El primer momento intenso de la noche llegó inmediatamente después, con el rescate emotivo de “In My Darkest Hour”, aquella sentida poesía de So Far, So Good... So What! que conmemora a Cliff Burton, fallecido bajista de Metallica y tal vez una de las pocas amistades genuinas que supo hacer Mustaine a lo largo de una extensa carrera. Porque, además de riffs irrepetibles, solos rampantes y constantes críticas a la políticas bélicas de su Estados Unidos natal, el Colorado supo de violentas peleas con cuanto capitoste del metal se le pusiera delante.
Desde ese momento, fue dejarse llevar por el camino de los recuerdos poniendo un disco de cabo a rabo. O un viejo cassette en un equipo desconado: el defectuoso sonido fue el karma que padeció Megadeth a lo largo de su hora y media de show, tal vez el precio que tuvo que pagar por realizar una prueba de sonido en vivo minutos antes de su comienzo.
Tanto fue así que el cantante y guitarrista anunció (mitad en español, mitad en inglés) una inesperada pausa tras “Hangar 18”. ¿Habrá sido utilizada para resolver los inconvenientes en ciernes o para fustigar a los encargados de la seguridad por permitir el arrebato de un fan común y silvestre, cuya presencia sobre el escenario fue festejada por los casi 10 mil metalheads que rebasaron el Luna Park?

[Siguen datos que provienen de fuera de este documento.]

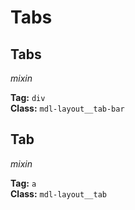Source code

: # Tabs
## Tabs
*mixin*

**Tag:** `div`  
**Class:** `mdl-layout__tab-bar`

## Tab
*mixin*

**Tag:** `a`  
**Class:** `mdl-layout__tab`
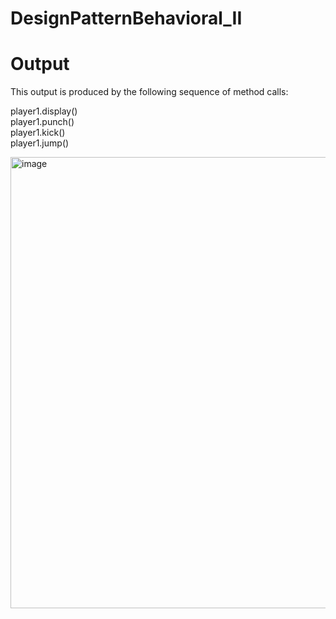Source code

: # DesignPatternBehavioral_II

<h1> Output </h1>
This output is produced by the following sequence of method calls:

player1.display()<br>
player1.punch()<br>
player1.kick()<br>
player1.jump()<br>

<img width="722" alt="image" src="https://user-images.githubusercontent.com/62415768/211357273-f563f873-06b3-4ff1-91b3-1b056edb784a.png">
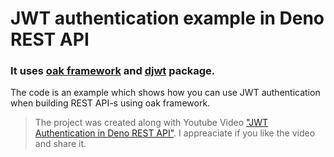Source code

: # JWT authentication example in Deno REST API

### It uses [oak framework](https://deno.land/x/oak) and [djwt](https://deno.land/x/djwt) package.
The code is an example which shows how you can use JWT authentication when building REST API-s using oak framework.

>The project was created along with Youtube Video ["JWT Authentication in Deno REST API"](https://youtu.be/2Skms0gkUXk). I appreaciate if you like the video and share it.
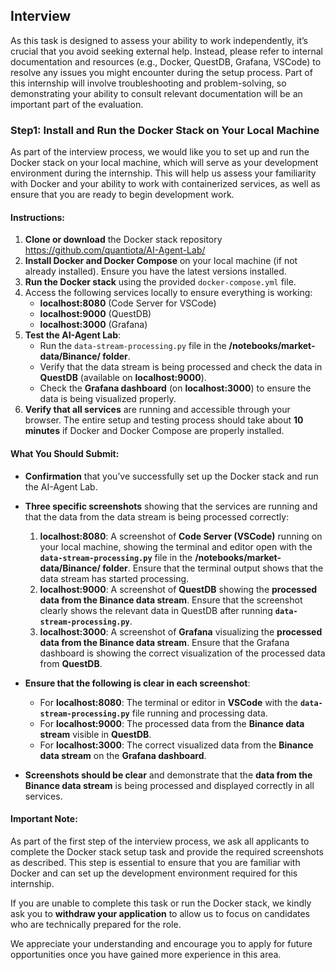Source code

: 
## Interview

As this task is designed to assess your ability to work independently, it’s crucial that you avoid seeking external help. Instead, please refer to internal documentation and resources (e.g., Docker, QuestDB, Grafana, VSCode) to resolve any issues you might encounter during the setup process. Part of this internship will involve troubleshooting and problem-solving, so demonstrating your ability to consult relevant documentation will be an important part of the evaluation.


### Step1: Install and Run the Docker Stack on Your Local Machine

As part of the interview process, we would like you to set up and run the Docker stack on your local machine, which will serve as your development environment during the internship. This will help us assess your familiarity with Docker and your ability to work with containerized services, as well as ensure that you are ready to begin development work.

#### Instructions:
1. **Clone or download** the Docker stack repository 
 https://github.com/quantiota/AI-Agent-Lab/
2. **Install Docker and Docker Compose** on your local machine (if not already installed). Ensure you have the latest versions installed.
3. **Run the Docker stack** using the provided `docker-compose.yml` file.
4. Access the following services locally to ensure everything is working:
   - **localhost:8080** (Code Server for VSCode)
   - **localhost:9000** (QuestDB)
   - **localhost:3000** (Grafana)
5. **Test the AI-Agent Lab**:
   - Run the `data-stream-processing.py` file in the **/notebooks/market-data/Binance/ folder**.
   - Verify that the data stream is being processed and check the data in **QuestDB** (available on **localhost:9000**).
   - Check the **Grafana dashboard** (on **localhost:3000**) to ensure the data is being visualized properly.
6. **Verify that all services** are running and accessible through your browser. The entire setup and testing process should take about **10 minutes** if Docker and Docker Compose are properly installed.


#### What You Should Submit:
- **Confirmation** that you’ve successfully set up the Docker stack and run the AI-Agent Lab.
- **Three specific screenshots** showing that the services are running and that the data from the data stream is being processed correctly:
  1. **localhost:8080**: A screenshot of **Code Server (VSCode)** running on your local machine, showing the terminal and editor open with the **`data-stream-processing.py`** file in the **/notebooks/market-data/Binance/ folder**. Ensure that the terminal output shows that the data stream has started processing.
  2. **localhost:9000**: A screenshot of **QuestDB** showing the **processed data from the Binance data stream**. Ensure that the screenshot clearly shows the relevant data in QuestDB after running **`data-stream-processing.py`**.
  3. **localhost:3000**: A screenshot of **Grafana** visualizing the **processed data from the Binance data stream**. Ensure that the Grafana dashboard is showing the correct visualization of the processed data from **QuestDB**.

- **Ensure that the following is clear in each screenshot**:
   - For **localhost:8080**: The terminal or editor in **VSCode** with the **`data-stream-processing.py`** file running and processing data.
   - For **localhost:9000**: The processed data from the **Binance data stream** visible in **QuestDB**.
   - For **localhost:3000**: The correct visualized data from the **Binance data stream** on the **Grafana dashboard**.

- **Screenshots should be clear** and demonstrate that the **data from the Binance data stream** is being processed and displayed correctly in all services.




 #### Important Note:

As part of the first step of the interview process, we ask all applicants to complete the Docker stack setup task and provide the required screenshots as described. This step is essential to ensure that you are familiar with Docker and can set up the development environment required for this internship.

If you are unable to complete this task or run the Docker stack, we kindly ask you to **withdraw your application** to allow us to focus on candidates who are technically prepared for the role.

We appreciate your understanding and encourage you to apply for future opportunities once you have gained more experience in this area.
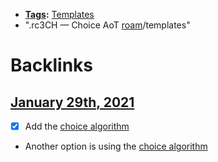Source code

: - **[Tags](<Tags.md>):** [Templates](<Templates.md>)
- ".rc3CH — Choice AoT [roam](<roam.md>)/templates"

# Backlinks
## [January 29th, 2021](<January 29th, 2021.md>)
- [x] Add the [choice algorithm](<choice algorithm.md>)

- Another option is using the [choice algorithm](<choice algorithm.md>)

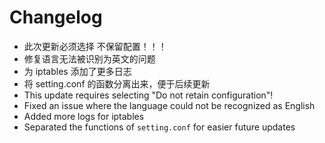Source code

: # Changelog

- 此次更新必须选择 不保留配置！！！
- 修复语言无法被识别为英文的问题
- 为 iptables 添加了更多日志
- 将 setting.conf 的函数分离出来，便于后续更新
- This update requires selecting "Do not retain configuration"!
- Fixed an issue where the language could not be recognized as English
- Added more logs for iptables
- Separated the functions of `setting.conf` for easier future updates
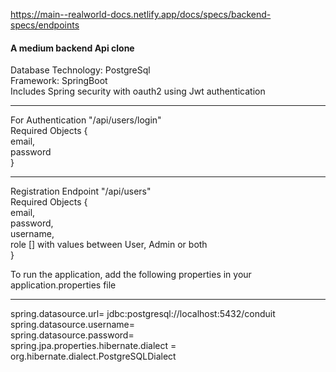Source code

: https://main--realworld-docs.netlify.app/docs/specs/backend-specs/endpoints
<h4>A medium backend Api clone</h4>
Database Technology: PostgreSql
<br>
Framework: SpringBoot 

<br>
Includes Spring security with oauth2 using Jwt authentication
<hr>

For Authentication "/api/users/login"
<br>
Required Objects 
{
<br>
email,
<br>
password
<br>
}

<hr>
Registration Endpoint "/api/users"
<br>
Required Objects 
{
<br>
email,
<br>
password,
<br>
username,
<br>
role [] with values between User, Admin or both
<br>
}
<br>
<p>To run the application, add the following properties in your application.properties file</p>

<hr>
spring.datasource.url= jdbc:postgresql://localhost:5432/conduit
<br>
spring.datasource.username=<yourusername>
  <br>
spring.datasource.password=<yourpassword>
  <br>
spring.jpa.properties.hibernate.dialect = org.hibernate.dialect.PostgreSQLDialect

“Ustedes son el mejor público de todo el fucking planeta”, azuzó Mustaine a sus hordas cuando, concluida la faena evocativa de R.I.P., tuvo que volver al llano y retomar con canciones de “Endgame”, menester en el que también contribuyó el amnistiado David Ellefson. Unico sobreviviente de aquellos años dorados, mantuvo luego duros pleitos judiciales con el Colorado antes de volver a cargarse con los bajos de Megadeth y recibir una de las mayores ovaciones de la noche. Mientras, el cantante y guitarrista colgaba banderas argentinas en la modesta escenografía y se arrodillaba ante ellas, solidificando una pleitesía recíproca que tuvo su contrapunto con el clásico y atronador “¡Aguante Megadeth!” de “Symphony of Destruction”. Y para el final, un repaso de rigor por la etapa de los ’80: “Peace Sells” y “Mechanix”, esa composición de Mustaine en tiempos de Metallica que sus ex compañeros utilizaron casi por la misma época en “The Four Horsemen”. Las insalvables fallas del sonido no pudieron con la efectiva nostalgia de aquella época añorada, complementada por la dosis de demagogia necesaria como para que Mustaine siga reivindicándose como frontman dilecto de la feligresía criolla, justo antes de que tanta franela se volviera pegajosa.